These injections can lead to complications, stresses Dr. Seiff. In the past few months, he saw two patients with ptosis that had an onset coincident to Botox injections.
The most common adverse events following injection, according to the FDA, include headache, respiratory infection, flu syndrome, blepharoptosis, and nausea. And the injection can lead to bruising as well, of course.
Still, unlike LASIK for instance, Botox wears off after time. Typically, says Dr. Foster, expect the effects of a Botox treatment to last 4 months.
A big risk with Botox, says Dr. Fagien, is "inducing an esthetic result that may not be optimal." Any cosmetic patient tends to be more educated, have higher expectations, and be more litigious, says attorney William Sarraille of Arent Fox. These patients tend to seek punitive damages more often, seek higher compensatory damages (usually because their income is higher), hire more aggressive counsel, and attack claims made in medical advertising more often and more aggressively, he says.
On a related note, the Ophthalmic Mutual Insurance Company (OMIC) recently stated that its standard policy extends coverage to the use of botulinum toxin for therapeutic purposes.

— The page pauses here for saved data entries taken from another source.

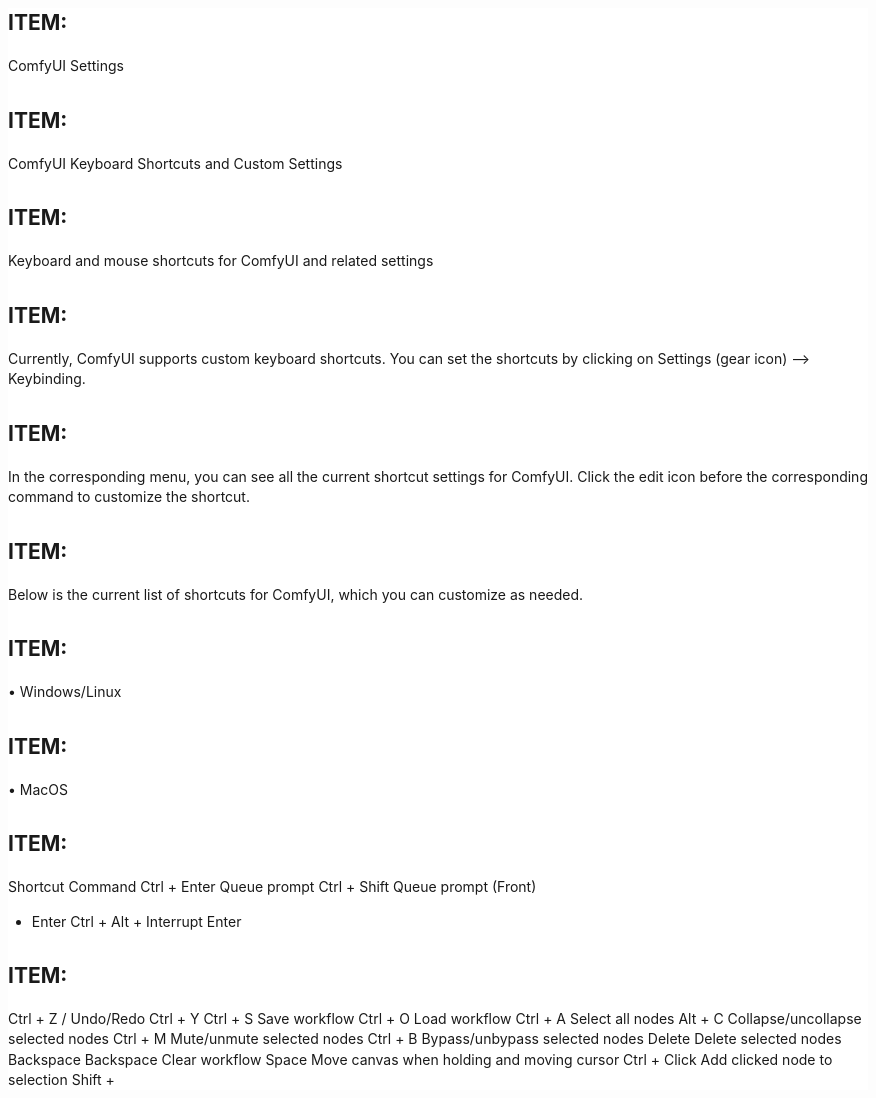 
## ITEM:
ComfyUI Settings


## ITEM:
ComfyUI Keyboard Shortcuts and Custom Settings


## ITEM:
Keyboard and mouse shortcuts for ComfyUI and related settings


## ITEM:
Currently, ComfyUI supports custom keyboard shortcuts. You can set the shortcuts by
clicking on Settings (gear icon) —> Keybinding.


## ITEM:
In the corresponding menu, you can see all the current shortcut settings for ComfyUI.
Click the edit icon before the corresponding command to customize the shortcut.


## ITEM:
Below is the current list of shortcuts for ComfyUI, which you can customize as needed.


## ITEM:
• 	Windows/Linux


## ITEM:
• 	MacOS


## ITEM:
Shortcut Command
Ctrl + Enter Queue prompt
Ctrl + Shift  Queue prompt (Front)
+ Enter
Ctrl + Alt +  Interrupt
Enter


## ITEM:
Ctrl + Z /  Undo/Redo
Ctrl + Y
Ctrl + S Save workflow
Ctrl + O Load workflow
Ctrl + A Select all nodes
Alt + C Collapse/uncollapse selected nodes
Ctrl + M Mute/unmute selected nodes
Ctrl + B Bypass/unbypass selected nodes
Delete
 Delete selected nodes
Backspace
Backspace Clear workflow
Space Move canvas when holding and moving cursor
Ctrl + Click
 Add clicked node to selection
Shift +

Provided those procedures represent only a portion of the insured's overall private practice and are performed in a clinical setting, coverage will also extend to claims arising from the cosmetic treatment of facial wrinkles, it says.
Botox backlash?
As more clinicians offer Botox and the public clamors for this seemingly miraculous antiaging drug, abuse is inevitable. In late June 2002, the law firm Arent Fox issued an alert against "Botox parties" -- private gatherings in physicians' offices, patient homes, and other settings where clinicians administer the drug to multiple patients, sometimes with alcohol being served.

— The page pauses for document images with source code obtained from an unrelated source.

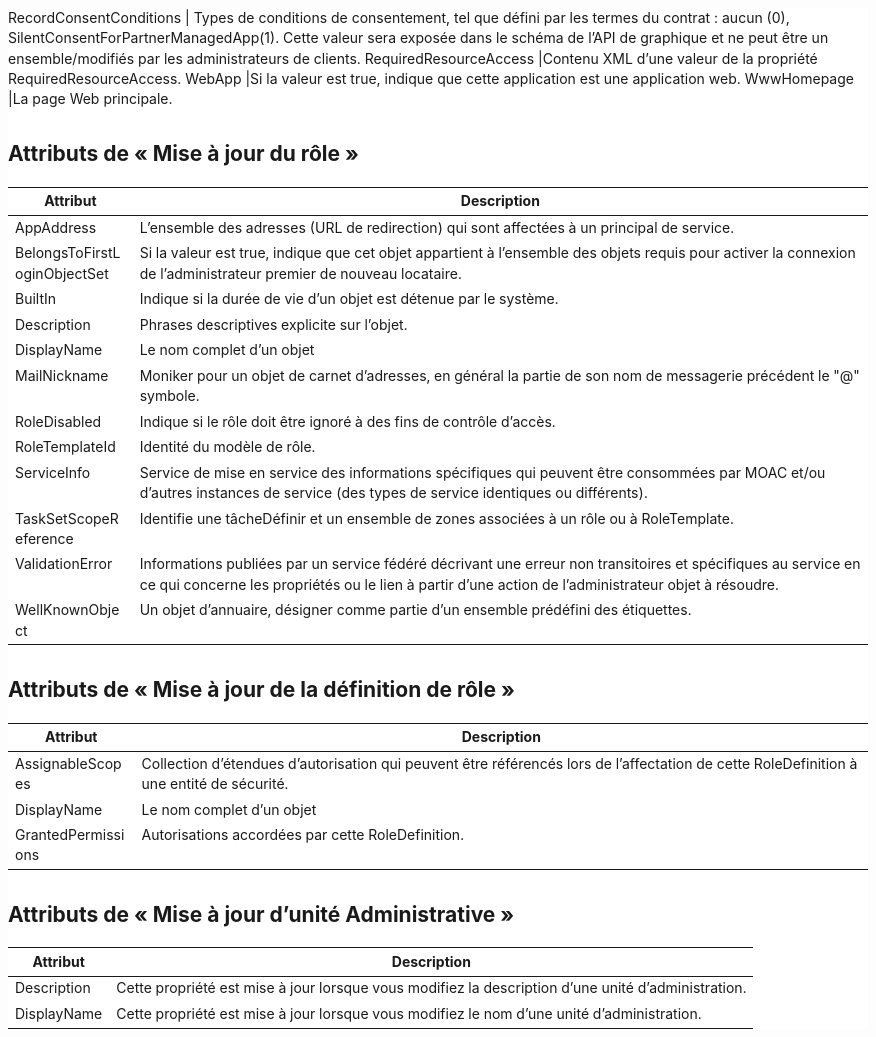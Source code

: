 RecordConsentConditions | Types de conditions de consentement, tel que défini par les termes du contrat : aucun (0), SilentConsentForPartnerManagedApp(1). Cette valeur sera exposée dans le schéma de l’API de graphique et ne peut être un ensemble/modifiés par les administrateurs de clients.
RequiredResourceAccess |Contenu XML d’une valeur de la propriété RequiredResourceAccess.
WebApp |Si la valeur est true, indique que cette application est une application web.
WwwHomepage |La page Web principale.

## <a name="update-role-attributes"></a>Attributs de « Mise à jour du rôle »
Attribut                           | Description
-------------------------------     | -------------------------------------------------------------------------------------------------------------------------------------------------------
AppAddress |L’ensemble des adresses (URL de redirection) qui sont affectées à un principal de service.
BelongsToFirstLoginObjectSet |Si la valeur est true, indique que cet objet appartient à l’ensemble des objets requis pour activer la connexion de l’administrateur premier de nouveau locataire.
BuiltIn |Indique si la durée de vie d’un objet est détenue par le système.
Description | Phrases descriptives explicite sur l’objet.  
DisplayName |Le nom complet d’un objet
MailNickname | Moniker pour un objet de carnet d’adresses, en général la partie de son nom de messagerie précédent le "@" symbole.
RoleDisabled |Indique si le rôle doit être ignoré à des fins de contrôle d’accès.
RoleTemplateId | Identité du modèle de rôle.
ServiceInfo |Service de mise en service des informations spécifiques qui peuvent être consommées par MOAC et/ou d’autres instances de service (des types de service identiques ou différents).
TaskSetScopeReference |Identifie une tâcheDéfinir et un ensemble de zones associées à un rôle ou à RoleTemplate.
ValidationError |Informations publiées par un service fédéré décrivant une erreur non transitoires et spécifiques au service en ce qui concerne les propriétés ou le lien à partir d’une action de l’administrateur objet à résoudre.
WellKnownObject |Un objet d’annuaire, désigner comme partie d’un ensemble prédéfini des étiquettes.

## <a name="update-role-definition-attributes"></a>Attributs de « Mise à jour de la définition de rôle »
Attribut                           | Description
-------------------------------     | -------------------------------------------------------------------------------------------------------------------------------------------------------
AssignableScopes    |Collection d’étendues d’autorisation qui peuvent être référencés lors de l’affectation de cette RoleDefinition à une entité de sécurité.
DisplayName     |Le nom complet d’un objet
GrantedPermissions  |Autorisations accordées par cette RoleDefinition.


## <a name="update-administrative-unit-attributes"></a>Attributs de « Mise à jour d’unité Administrative »
Attribut                           | Description
-------------------------------     | -------------------------------------------------------------------------------------------------------------------------------------------------------
Description |   Cette propriété est mise à jour lorsque vous modifiez la description d’une unité d’administration.
DisplayName |   Cette propriété est mise à jour lorsque vous modifiez le nom d’une unité d’administration.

Dr. Anderson worries that having these events "trivializes and discredits the procedure." Allergan's Cassiano says that the company doesn't support Botox parties and that patients should receive the drug in a medically appropriate setting.
Will such practices and increased competition lead to a Botox backlash a la LASIK? It's hard to tell, but certainly a watchful eye is called for.
With any new surgical procedure, notes Dr. Foster, the initial enthusiasm may lead to going overboard, followed by a "reality check" and then a "steady state." In the future, Dr. Shore looks for a "hardening" of the market, as consumers become more sophisticated in their choice of providers.
You can make it work
Despite the risk, hype, potential for abuse, and competition from other specialties, ophthalmologists can stake the strongest claim to the rightful ownership of Botox procedures. With appropriate education and a careful approach, this agent is likely a useful addition to your practice.